Monday, November 30, 2009


Shbet, ana 3mmra, makanakulsh walu, Lay axlf! It’s not even so much that I’m full (which I am), but I just can’t eat anything else. I’ve been eating for 4 days straight....

It started w/the pre-Leid rafisa on Friday night. Yum. Saturday dawns clear and sunny with sheep and goat bleating all over town as they’re dragged out of garages, storerooms, etc., to either the lot next door, the rooftop or on the sidewalk in front of the house. Everyone slays their sheep (or goat if you cannot afford a sheep). I have the good fortune of not being in home stay this year, so get to observe from a distance. I hear my downstairs neighbor’s sheep kicking on the roof above-please hurry up. From the balcony off my kitchen, I can watch 7 families slaughter, skin and disembowel their animals-5 on their rooftops and 2 in the street below. Blood literally runs down the gutter. Animal bodies hanging from trees, rooftops, fences. Then you smell the charcoal that’s been lit to start the grilling. As last year, they start with the liver and heart, wrapped in fat. I work it so I’ve missed this part-timing is tricky.

I’ve been invited to several homes, but will go back to Fatima’s-they’re my family here.
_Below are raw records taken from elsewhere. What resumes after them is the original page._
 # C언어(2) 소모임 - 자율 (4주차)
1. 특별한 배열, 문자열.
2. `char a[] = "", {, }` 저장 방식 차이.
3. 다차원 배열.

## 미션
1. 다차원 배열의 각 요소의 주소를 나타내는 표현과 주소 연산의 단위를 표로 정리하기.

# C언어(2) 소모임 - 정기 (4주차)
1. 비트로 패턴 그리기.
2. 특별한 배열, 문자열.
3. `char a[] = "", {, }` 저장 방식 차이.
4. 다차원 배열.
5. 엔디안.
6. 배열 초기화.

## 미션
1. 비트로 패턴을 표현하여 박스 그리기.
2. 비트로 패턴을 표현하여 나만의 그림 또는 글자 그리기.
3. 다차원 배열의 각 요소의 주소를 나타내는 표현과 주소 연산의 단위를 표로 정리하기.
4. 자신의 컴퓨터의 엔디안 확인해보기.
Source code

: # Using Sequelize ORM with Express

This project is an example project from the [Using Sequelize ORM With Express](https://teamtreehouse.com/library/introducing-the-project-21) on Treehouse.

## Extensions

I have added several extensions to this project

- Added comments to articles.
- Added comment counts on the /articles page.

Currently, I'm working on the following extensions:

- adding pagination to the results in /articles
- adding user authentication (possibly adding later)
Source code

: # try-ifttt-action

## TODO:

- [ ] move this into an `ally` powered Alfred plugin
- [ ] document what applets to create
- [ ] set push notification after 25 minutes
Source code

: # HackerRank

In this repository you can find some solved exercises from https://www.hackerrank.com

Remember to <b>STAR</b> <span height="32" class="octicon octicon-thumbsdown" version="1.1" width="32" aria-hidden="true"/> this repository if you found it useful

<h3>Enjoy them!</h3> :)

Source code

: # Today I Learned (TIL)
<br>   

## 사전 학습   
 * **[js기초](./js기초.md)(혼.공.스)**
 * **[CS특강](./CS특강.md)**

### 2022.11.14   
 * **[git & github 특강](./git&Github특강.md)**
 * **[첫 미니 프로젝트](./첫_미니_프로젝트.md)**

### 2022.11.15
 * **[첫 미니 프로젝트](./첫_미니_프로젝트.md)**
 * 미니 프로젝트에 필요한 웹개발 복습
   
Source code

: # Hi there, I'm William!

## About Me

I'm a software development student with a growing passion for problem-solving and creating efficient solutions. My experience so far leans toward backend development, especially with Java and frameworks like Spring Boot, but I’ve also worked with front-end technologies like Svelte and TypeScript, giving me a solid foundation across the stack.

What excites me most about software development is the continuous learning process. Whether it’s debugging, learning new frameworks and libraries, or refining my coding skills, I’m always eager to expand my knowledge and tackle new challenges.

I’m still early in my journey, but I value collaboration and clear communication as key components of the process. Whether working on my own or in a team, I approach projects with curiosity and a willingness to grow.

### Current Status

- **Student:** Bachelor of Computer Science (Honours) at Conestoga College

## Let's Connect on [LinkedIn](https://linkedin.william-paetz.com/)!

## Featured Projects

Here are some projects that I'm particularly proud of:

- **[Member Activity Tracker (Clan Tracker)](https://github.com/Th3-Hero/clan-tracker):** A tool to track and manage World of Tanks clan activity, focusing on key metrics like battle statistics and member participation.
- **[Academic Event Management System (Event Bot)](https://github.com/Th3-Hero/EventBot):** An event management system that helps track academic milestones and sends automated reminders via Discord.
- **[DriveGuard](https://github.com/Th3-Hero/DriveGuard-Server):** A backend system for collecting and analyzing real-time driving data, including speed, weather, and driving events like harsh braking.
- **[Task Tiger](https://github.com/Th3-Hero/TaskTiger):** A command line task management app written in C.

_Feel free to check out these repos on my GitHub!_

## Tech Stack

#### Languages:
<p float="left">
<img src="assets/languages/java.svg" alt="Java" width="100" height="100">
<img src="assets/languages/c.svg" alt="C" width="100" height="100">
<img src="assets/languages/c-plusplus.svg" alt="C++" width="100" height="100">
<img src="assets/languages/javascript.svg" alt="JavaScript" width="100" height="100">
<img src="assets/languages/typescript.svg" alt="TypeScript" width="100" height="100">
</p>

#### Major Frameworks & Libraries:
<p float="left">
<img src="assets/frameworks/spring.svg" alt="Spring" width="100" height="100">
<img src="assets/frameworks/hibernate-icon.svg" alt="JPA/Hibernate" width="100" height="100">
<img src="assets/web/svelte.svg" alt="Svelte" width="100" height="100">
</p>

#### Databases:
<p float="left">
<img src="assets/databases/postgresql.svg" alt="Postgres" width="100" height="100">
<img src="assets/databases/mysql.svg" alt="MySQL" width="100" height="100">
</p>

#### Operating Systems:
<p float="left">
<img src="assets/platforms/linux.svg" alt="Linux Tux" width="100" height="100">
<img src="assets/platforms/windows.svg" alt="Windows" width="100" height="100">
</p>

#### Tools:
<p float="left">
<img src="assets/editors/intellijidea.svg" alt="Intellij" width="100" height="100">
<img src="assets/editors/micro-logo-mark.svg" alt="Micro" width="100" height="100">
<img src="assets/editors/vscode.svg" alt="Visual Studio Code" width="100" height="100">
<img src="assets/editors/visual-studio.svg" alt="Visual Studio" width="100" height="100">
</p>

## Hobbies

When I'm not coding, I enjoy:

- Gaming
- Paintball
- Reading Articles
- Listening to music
But have to wish my neighbors “mbruk l’eid” , and that gets me dragged into their apt for lamb brochette (which follows the organs). Manage to eat just one, shrb some sweet mint tea, before Fatima calls me to find out where I am and I need to come now. More lamb brochette at her house. Manage to eat just one here as well, so at least I’m not consuming the compulsory 2/home. Burp. Then we, like you on Thanksgiving, sit around with the TV on, drowsy in our food coma. I manage a bit later to drag my butt back home-need a break, and Jess is due to arrive, but only with a promise to come back later. Waxa.

Jess and I return that evening, where more of Fatima’s family has arrived and there are more brochettes. And finally the sheep’s head. Fortunately not all of Fatima’s family indulges in l-ras, so Jess and I are able to politely decline eating it as well-more for those who pull up their chairs to dig in. Bismilla.

So yesterday comes along, and now it’s time to celebrate Thanksgiving, as I’ve invited a bunch of PCVs over. We end up with 7 of us, more than enough food (although we go with roasted chicken instead of turkey-and how would you cook a turkey in these little ovens anyway I ask you?) and desserts that fill the plate more than the dinner. Just for the record, I’ve cut off the torched top and bottom of the pumpkin cake-more like bread-but it’s been salvaged and tastes great. Burp. Shbet. Sleep.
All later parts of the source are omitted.